▶ **EXERCISE**
When you reach the line containing "w(e) + \delta$" in the entries below, begin reproducing lines exactly, and stop once the line containing "v)$ in $R_p$" is done.

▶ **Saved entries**

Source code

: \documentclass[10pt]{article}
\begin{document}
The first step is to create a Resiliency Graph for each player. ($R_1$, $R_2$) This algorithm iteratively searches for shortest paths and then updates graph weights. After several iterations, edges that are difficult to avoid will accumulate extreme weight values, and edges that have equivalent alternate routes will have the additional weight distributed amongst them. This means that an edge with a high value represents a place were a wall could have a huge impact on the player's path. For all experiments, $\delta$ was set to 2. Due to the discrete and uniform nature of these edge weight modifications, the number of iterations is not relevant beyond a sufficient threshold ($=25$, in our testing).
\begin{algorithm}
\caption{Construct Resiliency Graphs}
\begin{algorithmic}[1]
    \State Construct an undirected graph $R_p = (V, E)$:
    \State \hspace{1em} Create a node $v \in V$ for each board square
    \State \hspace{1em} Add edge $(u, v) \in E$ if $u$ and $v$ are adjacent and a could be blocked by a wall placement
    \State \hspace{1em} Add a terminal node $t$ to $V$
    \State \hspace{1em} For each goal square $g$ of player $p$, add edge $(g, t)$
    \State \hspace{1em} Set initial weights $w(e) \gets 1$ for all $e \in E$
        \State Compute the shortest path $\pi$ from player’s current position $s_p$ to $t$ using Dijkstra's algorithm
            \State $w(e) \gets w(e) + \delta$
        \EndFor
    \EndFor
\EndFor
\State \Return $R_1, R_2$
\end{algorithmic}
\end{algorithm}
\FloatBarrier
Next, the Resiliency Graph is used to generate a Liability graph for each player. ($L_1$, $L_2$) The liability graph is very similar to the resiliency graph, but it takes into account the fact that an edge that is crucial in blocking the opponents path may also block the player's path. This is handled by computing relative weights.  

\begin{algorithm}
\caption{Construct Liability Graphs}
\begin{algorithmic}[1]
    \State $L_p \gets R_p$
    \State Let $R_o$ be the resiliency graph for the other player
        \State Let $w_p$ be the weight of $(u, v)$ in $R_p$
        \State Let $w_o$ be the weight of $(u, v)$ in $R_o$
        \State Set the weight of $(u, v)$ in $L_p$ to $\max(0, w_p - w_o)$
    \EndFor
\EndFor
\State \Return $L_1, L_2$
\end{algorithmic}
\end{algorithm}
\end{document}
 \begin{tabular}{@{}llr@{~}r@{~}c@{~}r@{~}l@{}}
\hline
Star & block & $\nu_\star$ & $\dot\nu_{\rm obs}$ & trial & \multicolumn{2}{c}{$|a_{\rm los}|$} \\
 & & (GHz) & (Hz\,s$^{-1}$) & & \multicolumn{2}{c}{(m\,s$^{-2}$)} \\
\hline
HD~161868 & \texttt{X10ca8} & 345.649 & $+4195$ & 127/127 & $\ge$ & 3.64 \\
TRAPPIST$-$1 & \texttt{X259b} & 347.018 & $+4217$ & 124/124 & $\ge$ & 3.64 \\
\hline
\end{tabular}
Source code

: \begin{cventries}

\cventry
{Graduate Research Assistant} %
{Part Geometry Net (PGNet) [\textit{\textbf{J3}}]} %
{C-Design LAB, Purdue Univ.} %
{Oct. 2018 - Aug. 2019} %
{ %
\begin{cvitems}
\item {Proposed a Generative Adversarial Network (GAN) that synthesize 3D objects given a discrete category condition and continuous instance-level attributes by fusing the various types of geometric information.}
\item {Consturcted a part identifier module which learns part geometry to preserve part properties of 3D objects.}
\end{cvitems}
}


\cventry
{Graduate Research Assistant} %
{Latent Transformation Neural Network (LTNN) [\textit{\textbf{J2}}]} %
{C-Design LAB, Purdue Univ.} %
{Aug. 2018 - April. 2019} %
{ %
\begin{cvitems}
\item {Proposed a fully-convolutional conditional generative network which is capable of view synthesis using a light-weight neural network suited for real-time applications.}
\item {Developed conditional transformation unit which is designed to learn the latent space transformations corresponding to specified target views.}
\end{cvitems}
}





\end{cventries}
* * *
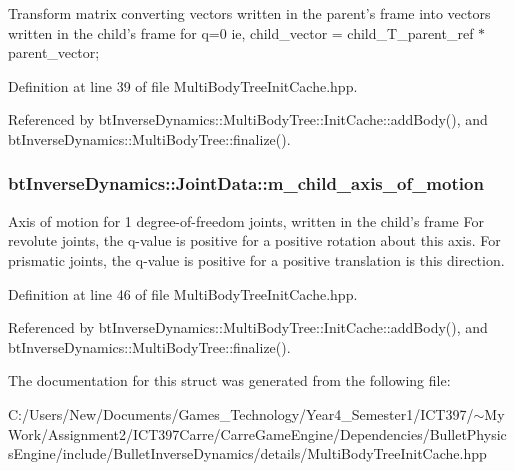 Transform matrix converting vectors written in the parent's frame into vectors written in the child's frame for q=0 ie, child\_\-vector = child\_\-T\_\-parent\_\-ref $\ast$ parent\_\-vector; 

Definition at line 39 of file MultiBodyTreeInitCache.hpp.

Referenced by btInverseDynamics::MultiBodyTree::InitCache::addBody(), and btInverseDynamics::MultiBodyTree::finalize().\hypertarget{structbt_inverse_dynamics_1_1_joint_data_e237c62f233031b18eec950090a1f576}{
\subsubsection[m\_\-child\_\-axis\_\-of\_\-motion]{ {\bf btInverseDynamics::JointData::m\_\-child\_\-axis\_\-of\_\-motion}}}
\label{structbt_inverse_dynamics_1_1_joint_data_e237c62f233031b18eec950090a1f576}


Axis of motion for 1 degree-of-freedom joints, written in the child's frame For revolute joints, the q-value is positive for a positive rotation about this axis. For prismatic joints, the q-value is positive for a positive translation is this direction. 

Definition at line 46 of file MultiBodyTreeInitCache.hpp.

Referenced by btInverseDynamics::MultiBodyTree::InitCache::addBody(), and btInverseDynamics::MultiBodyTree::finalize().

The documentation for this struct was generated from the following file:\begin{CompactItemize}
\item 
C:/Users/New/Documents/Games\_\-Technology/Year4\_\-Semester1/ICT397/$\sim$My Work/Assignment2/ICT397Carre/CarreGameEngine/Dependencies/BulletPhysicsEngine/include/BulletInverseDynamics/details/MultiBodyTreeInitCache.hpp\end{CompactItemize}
...
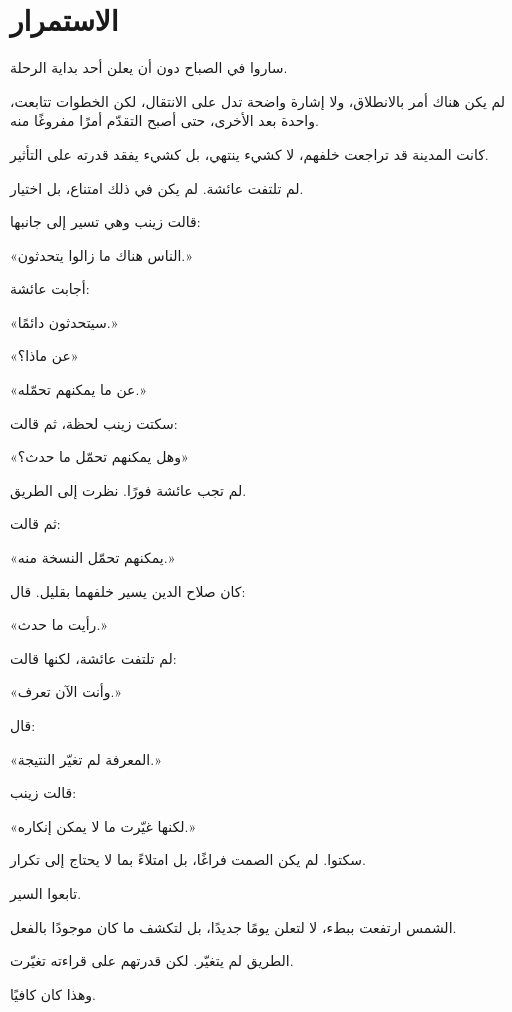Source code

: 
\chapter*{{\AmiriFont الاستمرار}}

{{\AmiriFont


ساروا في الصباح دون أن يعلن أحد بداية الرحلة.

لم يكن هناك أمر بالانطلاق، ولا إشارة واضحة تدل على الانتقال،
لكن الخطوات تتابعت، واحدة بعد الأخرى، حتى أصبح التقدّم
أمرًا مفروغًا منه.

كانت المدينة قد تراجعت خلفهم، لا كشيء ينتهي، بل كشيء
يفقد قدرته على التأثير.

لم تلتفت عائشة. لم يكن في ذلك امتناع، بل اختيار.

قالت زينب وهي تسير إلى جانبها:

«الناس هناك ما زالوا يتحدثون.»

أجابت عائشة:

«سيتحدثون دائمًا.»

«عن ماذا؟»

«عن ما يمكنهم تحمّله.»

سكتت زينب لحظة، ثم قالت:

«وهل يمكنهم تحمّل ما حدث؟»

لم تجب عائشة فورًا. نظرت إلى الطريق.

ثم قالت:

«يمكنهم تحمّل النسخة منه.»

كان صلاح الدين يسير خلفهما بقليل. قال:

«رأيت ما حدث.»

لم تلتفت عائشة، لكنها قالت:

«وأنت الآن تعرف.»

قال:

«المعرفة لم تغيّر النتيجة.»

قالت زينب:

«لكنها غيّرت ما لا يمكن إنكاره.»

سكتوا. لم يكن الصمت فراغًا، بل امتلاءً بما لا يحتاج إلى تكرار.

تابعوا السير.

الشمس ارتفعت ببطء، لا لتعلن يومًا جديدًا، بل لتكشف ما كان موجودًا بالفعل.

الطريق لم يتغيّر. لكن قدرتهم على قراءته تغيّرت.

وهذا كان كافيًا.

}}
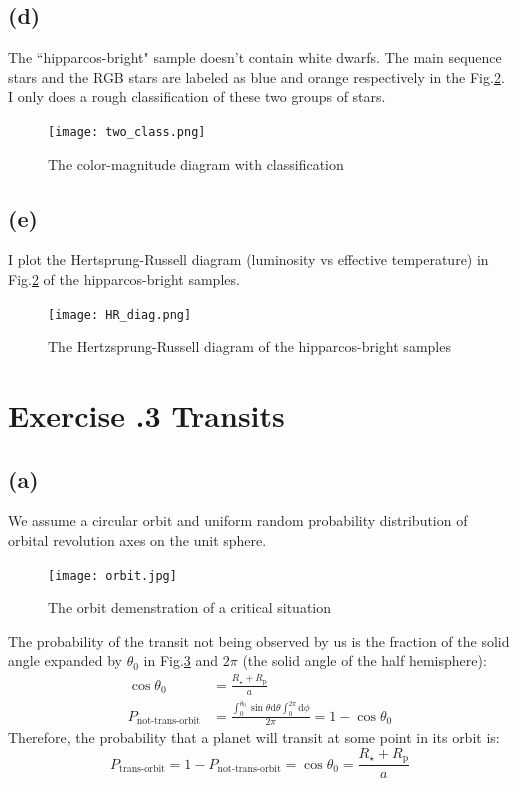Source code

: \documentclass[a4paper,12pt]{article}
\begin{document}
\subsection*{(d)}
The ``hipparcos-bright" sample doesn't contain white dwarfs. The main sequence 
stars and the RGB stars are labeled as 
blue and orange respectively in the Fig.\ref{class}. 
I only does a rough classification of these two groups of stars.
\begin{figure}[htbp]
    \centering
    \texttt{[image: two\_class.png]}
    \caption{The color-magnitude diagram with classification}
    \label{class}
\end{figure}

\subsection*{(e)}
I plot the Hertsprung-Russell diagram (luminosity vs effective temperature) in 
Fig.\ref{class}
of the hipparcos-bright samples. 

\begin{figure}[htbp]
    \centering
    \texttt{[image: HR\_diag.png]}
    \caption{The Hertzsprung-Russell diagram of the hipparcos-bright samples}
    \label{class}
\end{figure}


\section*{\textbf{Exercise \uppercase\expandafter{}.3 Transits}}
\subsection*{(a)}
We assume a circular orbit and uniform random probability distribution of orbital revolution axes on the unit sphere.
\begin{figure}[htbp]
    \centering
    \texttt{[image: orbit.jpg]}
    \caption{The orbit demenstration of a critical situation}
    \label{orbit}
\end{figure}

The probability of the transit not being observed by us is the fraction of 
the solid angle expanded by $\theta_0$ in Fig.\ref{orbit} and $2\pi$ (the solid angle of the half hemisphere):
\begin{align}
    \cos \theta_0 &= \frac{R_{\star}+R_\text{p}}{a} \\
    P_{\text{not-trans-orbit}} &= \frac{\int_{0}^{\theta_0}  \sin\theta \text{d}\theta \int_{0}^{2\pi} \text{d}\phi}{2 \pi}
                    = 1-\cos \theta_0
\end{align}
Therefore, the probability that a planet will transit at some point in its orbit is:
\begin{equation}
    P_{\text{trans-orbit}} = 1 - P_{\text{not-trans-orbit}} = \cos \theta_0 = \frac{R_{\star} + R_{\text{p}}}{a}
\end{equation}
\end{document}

▶ **SOLUTION FOR THIS PROBLEM**
            \State $w(e) \gets w(e) + \delta$
        \EndFor
    \EndFor
\EndFor
\State \Return $R_1, R_2$
\end{algorithmic}
\end{algorithm}
\FloatBarrier
Next, the Resiliency Graph is used to generate a Liability graph for each player. ($L_1$, $L_2$) The liability graph is very similar to the resiliency graph, but it takes into account the fact that an edge that is crucial in blocking the opponents path may also block the player's path. This is handled by computing relative weights.  

\begin{algorithm}
\caption{Construct Liability Graphs}
\begin{algorithmic}[1]
    \State $L_p \gets R_p$
    \State Let $R_o$ be the resiliency graph for the other player
        \State Let $w_p$ be the weight of $(u, v)$ in $R_p$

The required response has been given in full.